米国の好景気を背景に、円安・ドル高基調が続く東京外国為替市場で、1ドル=160円台を記録。政府・日銀の介入で円安の流れを変える手段は限られている。

海外市場での動向を引き継ぎ、米金利の先高観が広がる中、日米金利差の開きが意識され、円安が進行。ボウマン理事の発言が円安に弾みをつけた。

政府・日銀は過去に行った為替介入で約9・8兆円を投じたが、介入効果は消え、円安水準は更新された。外貨準備は200兆円近いが、介入の効果の持続は不透明。

 27日の東京外国為替市場の円相場は前日の海外市場の円安・ドル高基調を引き継ぎ、一時、1ドル=160円73銭をつけた。市場では米国の好景気を背景に、米金利が当面は高止まりするとの見方が強く、日米の金利差の開きが意識されている。政府・日本銀行が再び円買い・ドル売りの為替介入に踏み切るとの観測もあるが、円安の流れを変える手段は限られている。(佐藤寛之、遠藤雅、鞍馬進之介)

 1ドル=160円台をつけたのは、26日夜の海外市場での取引だった。同日午後5時に大方の取引を終えた東京市場では、159円台で売り買いが交錯した。しかし、取引の場がロンドン市場に移った午後6時半過ぎに「心理的節目」とされる160円を突破すると、円安の進行が加速した。
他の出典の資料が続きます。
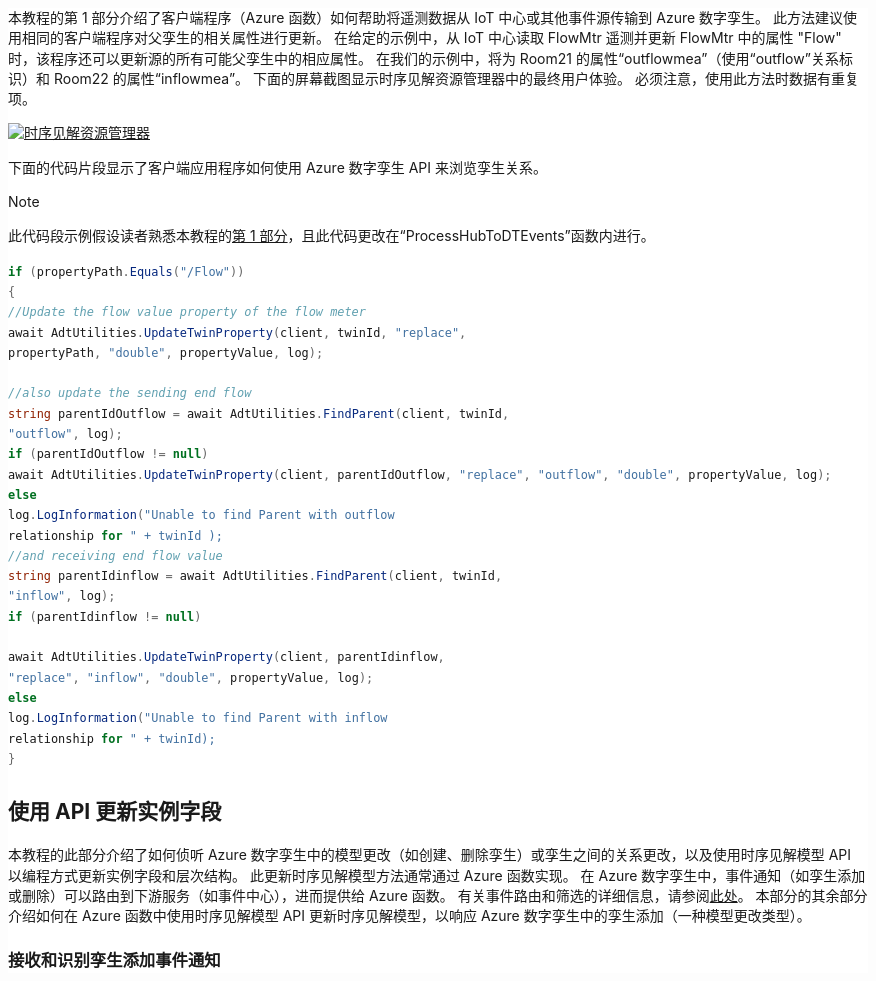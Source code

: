 本教程的第 1 部分介绍了客户端程序（Azure 函数）如何帮助将遥测数据从 IoT 中心或其他事件源传输到 Azure 数字孪生。 此方法建议使用相同的客户端程序对父孪生的相关属性进行更新。 在给定的示例中，从 IoT 中心读取 FlowMtr 遥测并更新 FlowMtr 中的属性 "Flow" 时，该程序还可以更新源的所有可能父孪生中的相应属性。 在我们的示例中，将为 Room21 的属性“outflowmea”（使用“outflow”关系标识）和 Room22 的属性“inflowmea”。  下面的屏幕截图显示时序见解资源管理器中的最终用户体验。 必须注意，使用此方法时数据有重复项。

[![时序见解资源管理器](media/tutorials-model-sync/tsi-explorer.png)](media/tutorials-model-sync/tsi-explorer.png#lightbox)

下面的代码片段显示了客户端应用程序如何使用 Azure 数字孪生 API 来浏览孪生关系。

> [!Note]
>
> 此代码段示例假设读者熟悉本教程的[第 1 部分](../digital-twins/tutorial-end-to-end.md#set-up-the-sample-function-app)，且此代码更改在“ProcessHubToDTEvents”函数内进行。

```csharp
if (propertyPath.Equals("/Flow"))
{
//Update the flow value property of the flow meter
await AdtUtilities.UpdateTwinProperty(client, twinId, "replace",
propertyPath, "double", propertyValue, log);

//also update the sending end flow
string parentIdOutflow = await AdtUtilities.FindParent(client, twinId,
"outflow", log);
if (parentIdOutflow != null)
await AdtUtilities.UpdateTwinProperty(client, parentIdOutflow, "replace", "outflow", "double", propertyValue, log);
else
log.LogInformation("Unable to find Parent with outflow
relationship for " + twinId );
//and receiving end flow value
string parentIdinflow = await AdtUtilities.FindParent(client, twinId,
"inflow", log);
if (parentIdinflow != null)

await AdtUtilities.UpdateTwinProperty(client, parentIdinflow,
"replace", "inflow", "double", propertyValue, log);
else
log.LogInformation("Unable to find Parent with inflow
relationship for " + twinId);
}
```

## <a name="updating-instance-fields-using-apis"></a>使用 API 更新实例字段

本教程的此部分介绍了如何侦听 Azure 数字孪生中的模型更改（如创建、删除孪生）或孪生之间的关系更改，以及使用时序见解模型 API 以编程方式更新实例字段和层次结构。 此更新时序见解模型方法通常通过 Azure 函数实现。 在 Azure 数字孪生中，事件通知（如孪生添加或删除）可以路由到下游服务（如事件中心），进而提供给 Azure 函数。 有关事件路由和筛选的详细信息，请参阅[此处](../digital-twins/how-to-manage-routes-portal.md)。  本部分的其余部分介绍如何在 Azure 函数中使用时序见解模型 API 更新时序见解模型，以响应 Azure 数字孪生中的孪生添加（一种模型更改类型）。

### <a name="receiving-and-identifying-twin-addition-event-notification"></a>接收和识别孪生添加事件通知
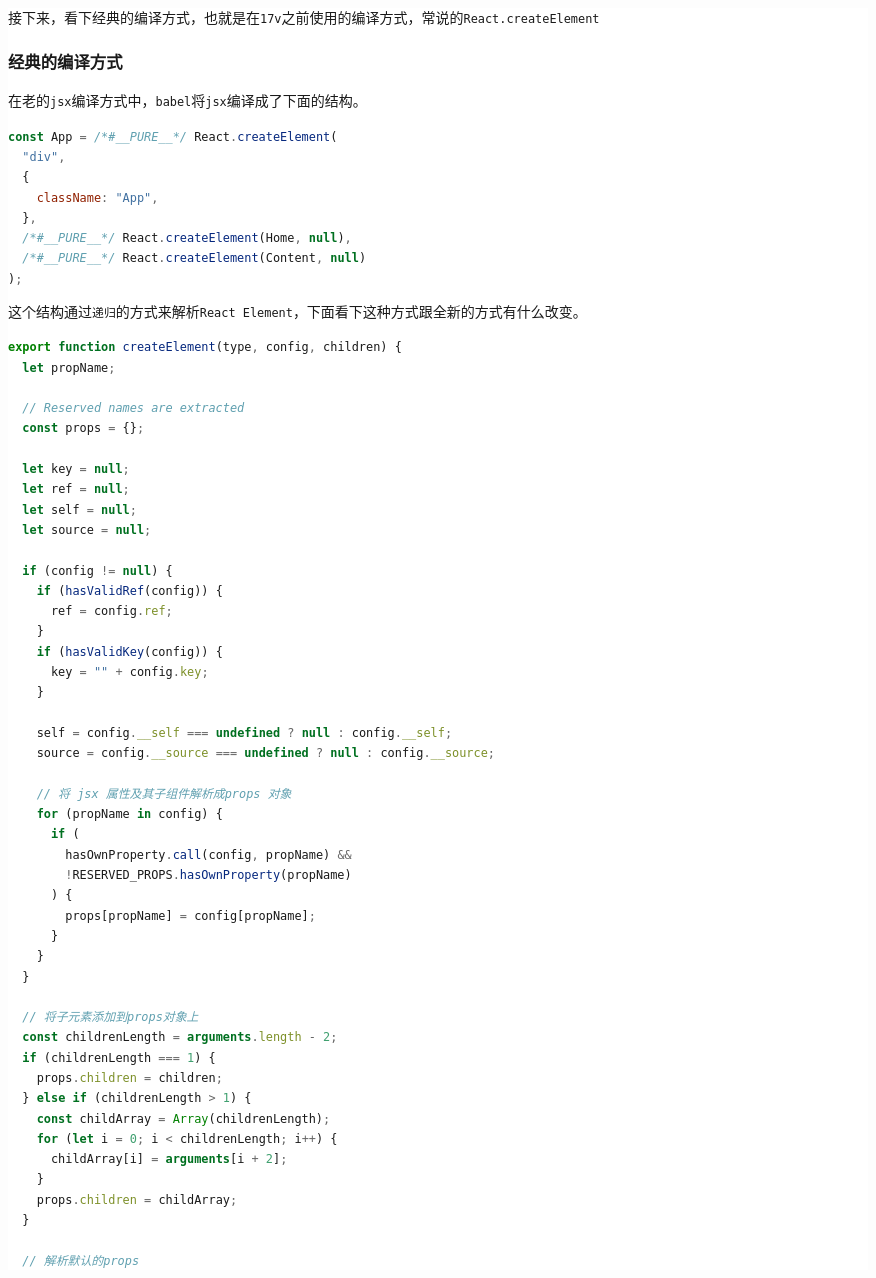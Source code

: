 接下来，看下经典的编译方式，也就是在`17v`之前使用的编译方式，常说的`React.createElement`

### 经典的编译方式

在老的`jsx`编译方式中，`babel`将`jsx`编译成了下面的结构。

```js
const App = /*#__PURE__*/ React.createElement(
  "div",
  {
    className: "App",
  },
  /*#__PURE__*/ React.createElement(Home, null),
  /*#__PURE__*/ React.createElement(Content, null)
);
```

这个结构通过`递归`的方式来解析`React Element`，下面看下这种方式跟全新的方式有什么改变。

```js
export function createElement(type, config, children) {
  let propName;

  // Reserved names are extracted
  const props = {};

  let key = null;
  let ref = null;
  let self = null;
  let source = null;

  if (config != null) {
    if (hasValidRef(config)) {
      ref = config.ref;
    }
    if (hasValidKey(config)) {
      key = "" + config.key;
    }

    self = config.__self === undefined ? null : config.__self;
    source = config.__source === undefined ? null : config.__source;

    // 将 jsx 属性及其子组件解析成props 对象
    for (propName in config) {
      if (
        hasOwnProperty.call(config, propName) &&
        !RESERVED_PROPS.hasOwnProperty(propName)
      ) {
        props[propName] = config[propName];
      }
    }
  }

  // 将子元素添加到props对象上
  const childrenLength = arguments.length - 2;
  if (childrenLength === 1) {
    props.children = children;
  } else if (childrenLength > 1) {
    const childArray = Array(childrenLength);
    for (let i = 0; i < childrenLength; i++) {
      childArray[i] = arguments[i + 2];
    }
    props.children = childArray;
  }

  // 解析默认的props
```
 その後に取引が始まったニューヨーク市場も流れを引き継ぎ、一時は1986年12月以来、約38年ぶりとなる160円88銭まで下落。161円台が目前に迫った。

 円安進行に弾みがついたきっかけの一つが、25日にロンドンであった講演での米連邦準備制度理事会(FRB)のミシェル・ボウマン理事の発言だ。ボウマン氏は「インフレ(物価上昇)沈静化が止まったり、逆方向に動いたりすれば、利上げをためらわない」と述べ、米金利の先高観が広がった。

 日米の金利差が開いたままになれば、投資家が運用に有利なドルを買って円を売る動きは止められず、政府・日銀に残された対策は少ない。

 政府・日銀による円買い・ドル売りの為替介入があったとみられる4月29日は、1ドル=160円台まで円安が進んだタイミングで、海外市場で介入が実施されたとみられる。5月2日にあったとみられる再介入を含め、約9・8兆円分の資金が投じられたが、2か月もたたずに「介入効果」は消え、円安水準は更新された。

 円買い・ドル売り介入の原資となる外貨準備高は、5月末時点で200兆円近い。財務省で通貨政策を担う神田真人財務官は、「介入資金は、(外貨準備だけではなく)限界はないという認識だ。24時間体制で必要な時には対応する」と強調するが、介入の効果が持続するかは不透明だ。